With no leader, replicas drift and must reconcile:

  • Last-write-wins (LWW) — conflicts resolve by each cell’s timestamp, so clock skew across nodes can silently drop a write. (Modern Cassandra uses LWW, not vector clocks.)
  • Hinted handoff — a coordinator stashes writes meant for a down replica and replays them when it returns.
  • Read repair — on a quorum read, replicas that disagree are corrected inline.
  • Anti-entropy repair — Merkle-tree comparison (nodetool repair) reconciles deeper divergence; it must be run regularly.
  • Gossip — a peer-to-peer protocol for membership and failure detection (phi-accrual). No master: every node learns the ring and who’s up.

Use it for: write-heavy ingest, time-series / event / IoT data, always-on (AP) availability, multi-region active-active, linear horizontal scale, and known access patterns you can model tables around.

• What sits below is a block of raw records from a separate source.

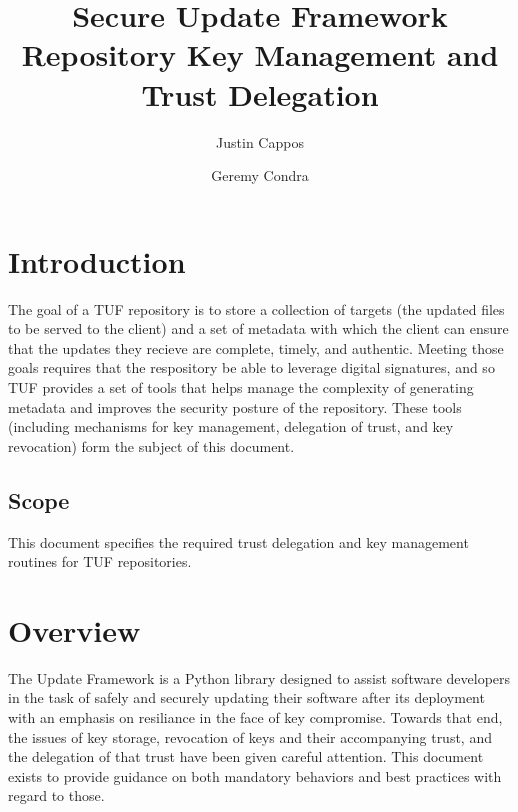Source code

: \documentclass{article}
\begin{document}
\title{Secure Update Framework Repository Key Management and Trust Delegation}
\author{Justin Cappos \and Geremy Condra}
\maketitle


\section{Introduction}
The goal of a TUF repository is to store a collection of targets (the updated files 
to be served to the client) and a set of metadata with which the client can 
ensure that the updates they recieve are complete, timely, and authentic. Meeting 
those goals requires that the respository be able to leverage digital signatures,
and so TUF provides a set of tools that helps manage the complexity of generating 
metadata and improves the security posture of the repository. These tools 
(including mechanisms for key management, delegation of trust, and key revocation) 
form the subject of this document.

\subsection{Scope}
This document specifies the required trust delegation and key management routines
for TUF repositories.

\section{Overview}
The Update Framework is a Python library designed to assist software developers
in the task of safely and securely updating their software after its deployment
with an emphasis on resiliance in the face of key compromise. Towards that end,
the issues of key storage, revocation of keys and their accompanying trust, and
the delegation of that trust have been given careful attention. This document
exists to provide guidance on both mandatory behaviors and best practices with 
regard to those.
\end{document}
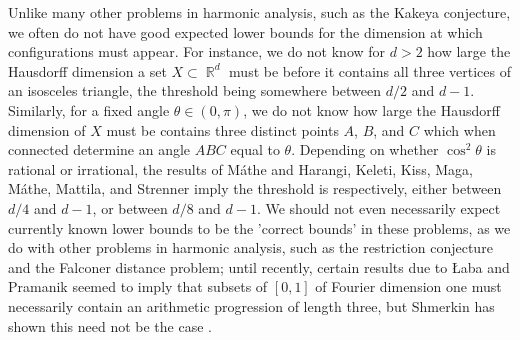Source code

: \documentclass[11pt]{article}
\DeclareMathOperator{\QQ}{\mathbb{Q}}
\DeclareMathOperator{\RR}{\mathbb{R}}
\begin{document}
Unlike many other problems in harmonic analysis, such as the Kakeya conjecture, we often do not have good expected lower bounds for the dimension at which configurations must appear.
%
For instance, we do not know for $d > 2$ how large the Hausdorff dimension a set $X \subset \RR^d$ must be before it contains all three vertices of an isosceles triangle, the threshold being somewhere between $d/2$ and $d-1$. Similarly, for a fixed angle $\theta \in (0,\pi)$, we do not know how large the Hausdorff dimension of $X$ must be contains three distinct points $A$, $B$, and $C$ which when connected determine an angle $ABC$ equal to $\theta$. Depending on whether $\cos^2 \theta$ is rational or irrational, the results of M\'{a}the \cite{Mathe} and Harangi, Keleti, Kiss, Maga, M\'{a}the, Mattila, and Strenner \cite{Harangi} imply the threshold is respectively, either between $d/4$ and $d-1$, or between $d/8$ and $d-1$. 
We should not even necessarily expect currently known lower bounds to be the 'correct bounds' in these problems, as we do with other problems in harmonic analysis, such as the restriction conjecture and the Falconer distance problem; until recently, certain results due to {\L}aba and Pramanik \cite{LabaPramanik} seemed to imply that subsets of $[0,1]$ of Fourier dimension one must necessarily contain an arithmetic progression of length three, but Shmerkin has shown this need not be the case \cite{Shmerkin}.
\end{document}
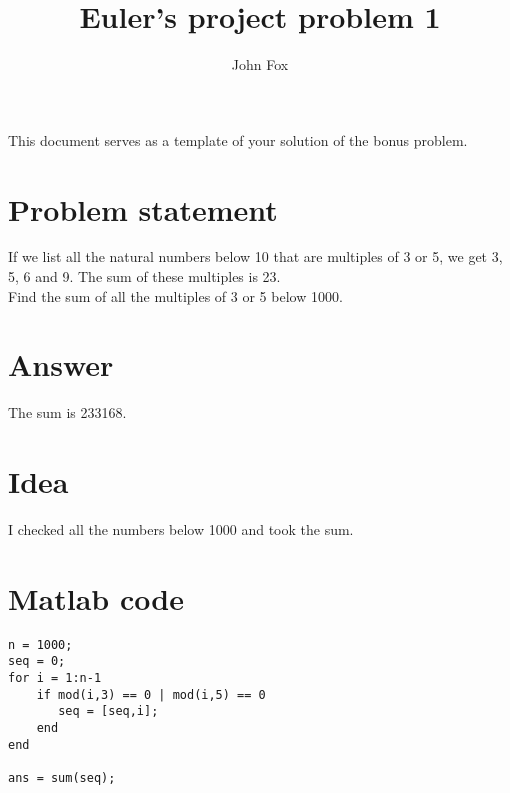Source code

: \documentclass{article}
\title{Euler's project problem 1}
\author{John Fox}
\begin{document}
\maketitle
\large
This document serves as a template of your solution of the bonus problem.\\

\section*{Problem statement} 
If we list all the natural numbers below 10 that are multiples of 3 or 5, we get 3, 5, 6 and 9. The sum of these multiples is 23.\\

Find the sum of all the multiples of 3 or 5 below 1000.

\section*{Answer}
The sum is 233168.
\section*{Idea} I checked all the numbers below 1000 and took the sum.

\section*{Matlab code}
\begin{verbatim}
n = 1000;
seq = 0;
for i = 1:n-1
    if mod(i,3) == 0 | mod(i,5) == 0
       seq = [seq,i];
    end
end

ans = sum(seq);
\end{verbatim}
\end{document}
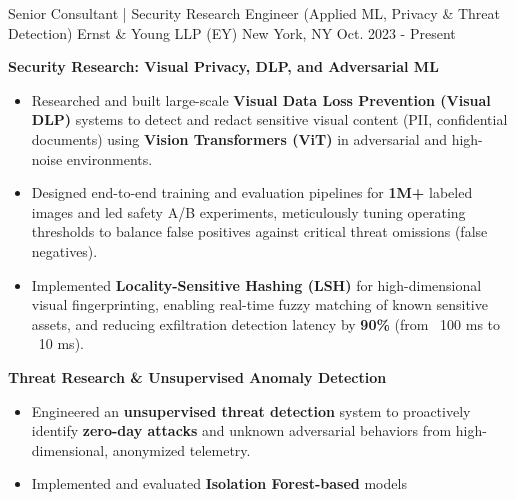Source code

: \begin{cventries}

\cventry
  {Senior Consultant | Security Research Engineer (Applied ML, Privacy \& Threat Detection)}
  {Ernst \& Young LLP (EY)}
  {New York, NY}
  {Oct. 2023 - Present}
  {
    \begin{cvitems}
      \item {\textbf{Security Research: Visual Privacy, DLP, and Adversarial ML}}
        \begin{itemize}
          \item {
            Researched and built large-scale \textbf{Visual Data Loss Prevention (Visual DLP)} systems to 
            detect and redact sensitive visual content (PII, confidential documents) 
            using \textbf{Vision Transformers (ViT)} in adversarial and high-noise environments.
          }
          \item {
            Designed end-to-end training and evaluation pipelines for \textbf{1M+} labeled images and 
            led safety A/B experiments, meticulously tuning operating thresholds to 
            balance false positives against critical threat omissions (false negatives).
          }
          \item {
            Implemented \textbf{Locality-Sensitive Hashing (LSH)} for high-dimensional visual fingerprinting, 
            enabling real-time fuzzy matching of known sensitive assets, 
            and reducing exfiltration detection latency by \textbf{90\%} (from ~100 ms to ~10 ms).
          }
        \end{itemize}
      \vspace{0.5mm}
      \item \textbf{Threat Research \& Unsupervised Anomaly Detection}
        \begin{itemize}
          \item {
            Engineered an \textbf{unsupervised threat detection} system to proactively  
            identify \textbf{zero-day attacks} and unknown adversarial behaviors 
            from high-dimensional, anonymized telemetry.
          }
          \item {
            Implemented and evaluated \textbf{Isolation Forest-based} models 
}
\end{itemize}
\end{cvitems}}
\end{cventries}
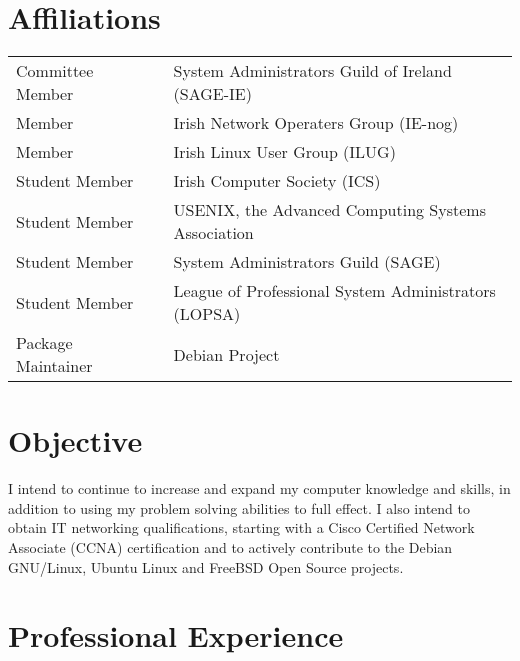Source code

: \documentclass[a4paper, 11pt] {article}
\begin{document}
\section*{Affiliations}

\begin{tabular}{l l l}
Committee Member	&	&	System Administrators Guild of Ireland (SAGE-IE)	 \\
Member				&	&	Irish Network Operaters Group (IE-nog) 				 \\
Member				&	&	Irish Linux User Group (ILUG)								 \\
Student Member 	&	& 	Irish Computer Society (ICS)								 \\
Student Member 	&	& 	USENIX, the Advanced Computing Systems Association	 \\
Student Member 	&	& 	System Administrators Guild (SAGE)						 \\
Student Member 	&	& 	League of Professional System Administrators (LOPSA)\\
Package Maintainer&	& 	Debian Project													 \\
\end{tabular}

\section*{Objective}

I intend to continue to increase and expand my computer knowledge and
skills, in addition to using my problem solving abilities to full 
effect. I also intend to obtain IT networking qualifications, starting 
with a Cisco Certified Network Associate (CCNA) certification and to 
actively contribute to the Debian GNU/Linux, Ubuntu Linux and FreeBSD 
Open Source projects.

\pagebreak

\section*{Professional Experience}
\end{document}
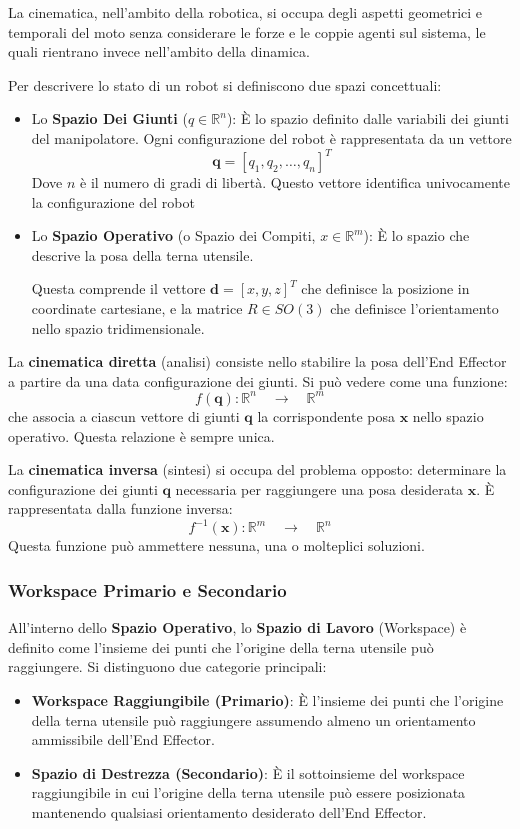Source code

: \documentclass[11pt, a4paper]{report}
\begin{document}
\newpage
La cinematica, nell'ambito della robotica, si occupa degli aspetti geometrici e temporali del moto senza considerare le forze e le coppie agenti sul sistema, le quali rientrano invece nell'ambito della dinamica.

Per descrivere lo stato di un robot si definiscono due spazi concettuali:
\begin{itemize}
    \item Lo \textbf{Spazio Dei Giunti} ($q \in \mathbb{R}^{n}$): È lo spazio definito dalle variabili dei giunti del manipolatore. Ogni configurazione del robot è rappresentata da un vettore
    \[
        \bm{q} = [q_1, q_2, \dots, q_n]^T
    \]
    Dove \(n\) è il numero di gradi di libertà. Questo vettore identifica univocamente la configurazione del robot
    \item Lo \textbf{Spazio Operativo} (o Spazio dei Compiti, $x \in \mathbb{R}^{m}$): È lo spazio che descrive la posa della terna utensile.

    Questa comprende il vettore \(\mathbf{d} = [x, y, z]^T\) che definisce la posizione in coordinate cartesiane, e la matrice \(R \in SO(3)\) che definisce l'orientamento nello spazio tridimensionale.
\end{itemize}
La \textbf{cinematica diretta} (analisi) consiste nello stabilire la posa dell'End Effector a partire da una data configurazione dei giunti. Si può vedere come una funzione:
\[
    f(\mathbf{q}) : \mathbb{R}^{n} \quad \longrightarrow \quad \mathbb{R}^{m}
\]
che associa a ciascun vettore di giunti $\mathbf{q}$ la corrispondente posa $\mathbf{x}$ nello spazio operativo. Questa relazione è sempre unica.

La \textbf{cinematica inversa} (sintesi) si occupa del problema opposto: determinare la configurazione dei giunti $\mathbf{q}$ necessaria per raggiungere una posa desiderata $\mathbf{x}$. È rappresentata dalla funzione inversa:
\[
    f^{-1}(\mathbf{x}) : \mathbb{R}^{m} \quad \longrightarrow \quad \mathbb{R}^{n}
\]
Questa funzione può ammettere nessuna, una o molteplici soluzioni.

\subsubsection*{Workspace Primario e Secondario}
All'interno dello \textbf{Spazio Operativo}, lo \textbf{Spazio di Lavoro} (Workspace) è definito come l'insieme dei punti che l'origine della terna utensile può raggiungere.
Si distinguono due categorie principali:
\begin{itemize}
    \item \textbf{Workspace Raggiungibile (Primario)}: È l'insieme dei punti che l'origine della terna utensile può raggiungere assumendo almeno un orientamento ammissibile dell'End Effector.
    \item \textbf{Spazio di Destrezza (Secondario)}: È il sottoinsieme del workspace raggiungibile in cui l'origine della terna utensile può essere posizionata mantenendo qualsiasi orientamento desiderato dell'End Effector.
\end{itemize}
\end{document}
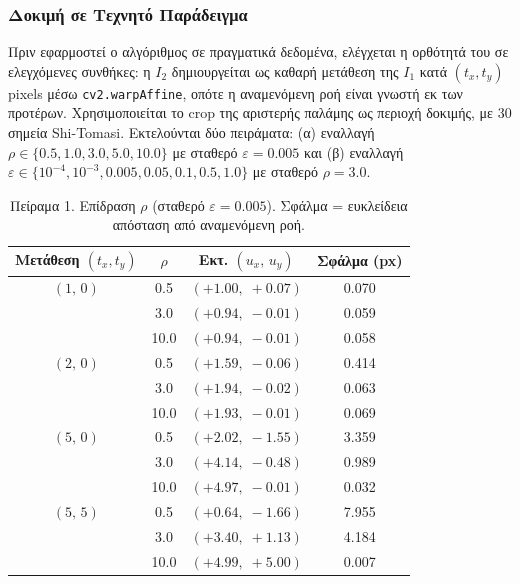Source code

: \documentclass[12pt]{article}
\begin{document}
\subsubsection*{Δοκιμή σε Τεχνητό Παράδειγμα}

\hspace{0.6cm}Πριν εφαρμοστεί ο αλγόριθμος σε πραγματικά δεδομένα, ελέγχεται η ορθότητά του σε ελεγχόμενες συνθήκες: η $I_2$ δημιουργείται ως καθαρή μετάθεση της $I_1$ κατά $(t_x, t_y)$ pixels μέσω \texttt{cv2.warpAffine}, οπότε η αναμενόμενη ροή είναι γνωστή εκ των προτέρων. Χρησιμοποιείται το crop της αριστερής παλάμης ως περιοχή δοκιμής, με 30 σημεία Shi-Tomasi. Εκτελούνται δύο πειράματα: (α) εναλλαγή $\rho \in \{0.5, 1.0, 3.0, 5.0, 10.0\}$ με σταθερό $\varepsilon=0.005$ και (β) εναλλαγή $\varepsilon \in \{10^{-4}, 10^{-3}, 0.005, 0.05, 0.1, 0.5, 1.0\}$ με σταθερό $\rho=3.0$.

\begin{table}[H]
\centering
\small
\begin{tabular}{@{}cccc@{}}
\toprule
\textbf{Μετάθεση $(t_{x}, t_{y})$} & \textbf{$\rho$} & \textbf{Εκτ. $(u_x,\,u_y)$} & \textbf{Σφάλμα (px)} \\
\midrule
$(1,\,0)$ & 0.5  & $(+1.00,\;+0.07)$ & 0.070 \\
          & 3.0  & $(+0.94,\;-0.01)$ & 0.059 \\
          & 10.0 & $(+0.94,\;-0.01)$ & 0.058 \\
\midrule
$(2,\,0)$ & 0.5  & $(+1.59,\;-0.06)$ & 0.414 \\
          & 3.0  & $(+1.94,\;-0.02)$ & 0.063 \\
          & 10.0 & $(+1.93,\;-0.01)$ & 0.069 \\
\midrule
$(5,\,0)$ & 0.5  & $(+2.02,\;-1.55)$ & 3.359 \\
          & 3.0  & $(+4.14,\;-0.48)$ & 0.989 \\
          & 10.0 & $(+4.97,\;-0.01)$ & 0.032 \\
\midrule
$(5,\,5)$ & 0.5  & $(+0.64,\;-1.66)$ & 7.955 \\
          & 3.0  & $(+3.40,\;+1.13)$ & 4.184 \\
          & 10.0 & $(+4.99,\;+5.00)$ & 0.007 \\
\bottomrule
\end{tabular}
\caption{Πείραμα 1. Επίδραση $\rho$ (σταθερό $\varepsilon=0.005$). Σφάλμα = ευκλείδεια απόσταση από αναμενόμενη ροή.}
\label{tab:lk_rho}
\end{table}
\end{document}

Avoid it for: ad-hoc queries, joins, or aggregations (it isn’t relational — reach for Postgres); workloads needing strong consistency or multi-key transactions by default; small datasets where the operational weight (repair, compaction tuning, capacity planning) isn’t worth it.


These are working notes — Cassandra as the concrete embodiment of leaderless, quorum-based ideas, with the one-liner terms (quorum, consistent hashing, eventual consistency) in the Terminology. The throughline: trade joins and default-strong consistency for linear write scale and no single point of failure.